Science Based Medicine » Snake Oil Science

A very good blog article that talks about a book by Barker Bausell on the analysis of “snake oil medicine”, e.g. acupuncture or homeopathy in trials, and about how these trials themselves are often so unreliable that many result in seemingly mildly positive reviews. But all the studies done with care - that involves a lot of factors - produce negative results. Especially when analyzing whether a medical effect is real or a placebo effect (by real, I mean reproducible effect->cause), small deviations during trials, e.g. in choosing the patients (patients that believe in homeopathy might be more inclined to participate in these studies), in analyzing the psychological effects (did they patients guess in which group they were?) crucially influence the outcome.
This article answered some questions I didn’t have answers to so far. Good to know.

08. Jan 2008

>20k Spam Comments

Akismet has caught 20,347 spam for you since you first installed it.

Wow…

05. Jan 2008

Delayed Awareness

Now you talk about “being aware of something”, but what is it really? I find it unfortunate that discussions of results in this area tend to wander into philosophical dispute way too fast. Really I don’t think the experiments described here can (yet) be interpreted in a stringent, conclusive way towards philosophical or ethical meaning. Which doesn’t make them less exciting or obsolete.
Hirnbild
In 1965, H. Kornhuber and his associates published results from an experiment, where they recorded with an EEG the buildup of brain activity before a conscious decision. They asked the test subjects to raise an index finger whenever they felt the desire to do so. What they found out was that 0.8 s before the movement, a so-called Readiness Potential was recorded by the EEG. So, it seems like the brain knows beforehand that you will decide. However, if you look at Fig. 10.5 on [3], you see it’s rather a slow build-up of potential up to the point of activity.

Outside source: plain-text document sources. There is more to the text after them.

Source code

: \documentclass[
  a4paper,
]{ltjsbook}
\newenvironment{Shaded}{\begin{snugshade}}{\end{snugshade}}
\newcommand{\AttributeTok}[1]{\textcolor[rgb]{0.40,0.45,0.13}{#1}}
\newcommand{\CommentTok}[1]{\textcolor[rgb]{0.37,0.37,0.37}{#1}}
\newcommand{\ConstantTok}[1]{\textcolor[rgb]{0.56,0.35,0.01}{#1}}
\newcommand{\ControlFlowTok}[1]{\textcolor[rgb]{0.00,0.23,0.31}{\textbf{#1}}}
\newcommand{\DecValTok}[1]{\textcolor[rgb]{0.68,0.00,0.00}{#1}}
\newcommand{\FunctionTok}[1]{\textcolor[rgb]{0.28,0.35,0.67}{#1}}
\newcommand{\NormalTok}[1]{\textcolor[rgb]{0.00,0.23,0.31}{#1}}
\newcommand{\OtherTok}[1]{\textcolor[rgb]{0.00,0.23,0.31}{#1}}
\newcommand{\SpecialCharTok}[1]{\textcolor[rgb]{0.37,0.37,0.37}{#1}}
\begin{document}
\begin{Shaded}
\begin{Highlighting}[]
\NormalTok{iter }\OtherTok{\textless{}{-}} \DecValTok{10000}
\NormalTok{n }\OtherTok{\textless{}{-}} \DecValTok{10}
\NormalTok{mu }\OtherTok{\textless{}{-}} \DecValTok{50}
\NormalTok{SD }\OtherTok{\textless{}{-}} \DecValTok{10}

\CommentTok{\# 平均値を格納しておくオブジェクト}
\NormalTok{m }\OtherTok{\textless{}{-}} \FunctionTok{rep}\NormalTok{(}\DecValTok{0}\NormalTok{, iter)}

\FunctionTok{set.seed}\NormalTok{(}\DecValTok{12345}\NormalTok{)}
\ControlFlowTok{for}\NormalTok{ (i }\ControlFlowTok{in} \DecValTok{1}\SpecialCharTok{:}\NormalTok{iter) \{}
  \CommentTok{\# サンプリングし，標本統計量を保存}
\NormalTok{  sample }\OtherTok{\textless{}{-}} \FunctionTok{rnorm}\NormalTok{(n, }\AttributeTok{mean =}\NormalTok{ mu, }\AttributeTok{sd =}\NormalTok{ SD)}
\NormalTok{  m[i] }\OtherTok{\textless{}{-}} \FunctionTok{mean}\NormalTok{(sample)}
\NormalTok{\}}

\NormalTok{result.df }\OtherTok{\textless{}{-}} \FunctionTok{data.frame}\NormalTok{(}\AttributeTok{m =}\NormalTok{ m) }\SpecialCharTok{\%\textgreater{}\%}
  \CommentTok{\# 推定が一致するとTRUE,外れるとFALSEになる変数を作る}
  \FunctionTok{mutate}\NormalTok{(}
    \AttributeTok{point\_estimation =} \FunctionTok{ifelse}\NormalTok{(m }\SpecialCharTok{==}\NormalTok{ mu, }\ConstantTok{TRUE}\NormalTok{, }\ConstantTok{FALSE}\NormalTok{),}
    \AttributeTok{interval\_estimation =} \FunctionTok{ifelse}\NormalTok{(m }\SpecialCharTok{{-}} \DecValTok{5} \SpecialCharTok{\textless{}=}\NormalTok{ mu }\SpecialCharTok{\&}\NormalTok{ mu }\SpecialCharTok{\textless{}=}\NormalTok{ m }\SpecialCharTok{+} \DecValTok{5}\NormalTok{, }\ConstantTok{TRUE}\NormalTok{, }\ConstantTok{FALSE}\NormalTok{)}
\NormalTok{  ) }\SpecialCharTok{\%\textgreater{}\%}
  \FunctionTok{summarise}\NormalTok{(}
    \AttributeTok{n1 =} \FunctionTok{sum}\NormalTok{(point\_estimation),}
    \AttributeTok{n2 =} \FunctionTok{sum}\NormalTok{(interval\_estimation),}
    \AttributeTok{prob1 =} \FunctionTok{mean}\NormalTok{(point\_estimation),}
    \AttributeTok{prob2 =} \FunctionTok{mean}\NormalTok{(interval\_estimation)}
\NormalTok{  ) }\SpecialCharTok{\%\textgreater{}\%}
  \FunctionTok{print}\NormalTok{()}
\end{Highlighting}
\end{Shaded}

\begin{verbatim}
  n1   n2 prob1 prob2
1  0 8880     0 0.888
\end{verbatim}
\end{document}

As I said, I don’t want to interpret this any further, but it just seems to me that this build-up is also of importance to the interpretation.
But maybe the Libet experiment that is the more famous follow-up experiment may also indicate that this build-up is important. B. Libet and B. Feinstein tested subjects who have had brain surgery, so that they had been able to place electrodes on their brain and could induce activity in the brain. This way, they had a way of stimulating the brain without the patient knowing - and the idea was to record when he became conscious of that stimulus. They used a high-speed clock to enable the patient to tell what time the stimulus started, and found 0.5 s delay between stimulus and sensation. In contrast - a sensation on the skin would be noted immediately - and a brain stimulus initiated shortly after the skin stimulus would make the touching being not felt at all. If the potential builds up slowly, maybe it needs to build up a threshold value before awareness happens - don’t take my word for it, I’m no expert.
I think there has been lots of discussion about this among people from different disciplines. I don’t want to talk about the conclusions about “Free Will is an illusion”. I think for me the only conclusion for now is that your mind deceives you - that time awareness is really skewed a bit although you will not notice.

Sources
[1] http://www.consciousentities.com/libet.htm
[2] http://www.shiatsu-austria.at/einfuehrung/wissen_18.htm
[3] http://www.fortunecity.com/emachines/e11/86/enm10a.html

Image Source

04. Jan 2008

21. Dec 2007

Best site on the internet

I will now just call this the best site on the internet. I can’t even embed the interesting talks on TED, because they all are fabulous. Just go and watch this talk by Daniel Goleman on courtesy and compassion. Fabulous. Just go and add the TED RSS Feed to your Reader, if you don’t use one start using one right now.

13. Dec 2007

Murray Gell-Mann and Beauty

A very remarkable talk by Murray Gell-Mann, who introduced Quarks into Physics, on the topic of why beauty is the fundament of Physics.

10. Dec 2007

Good Eating Choice

If It’s Fresh and Local, Is It Always Greener? - New York Times

The distance that food travels from farm to plate is certainly important, he says, but so is how food is packaged, how it is grown, how it is processed and how it is transported to market.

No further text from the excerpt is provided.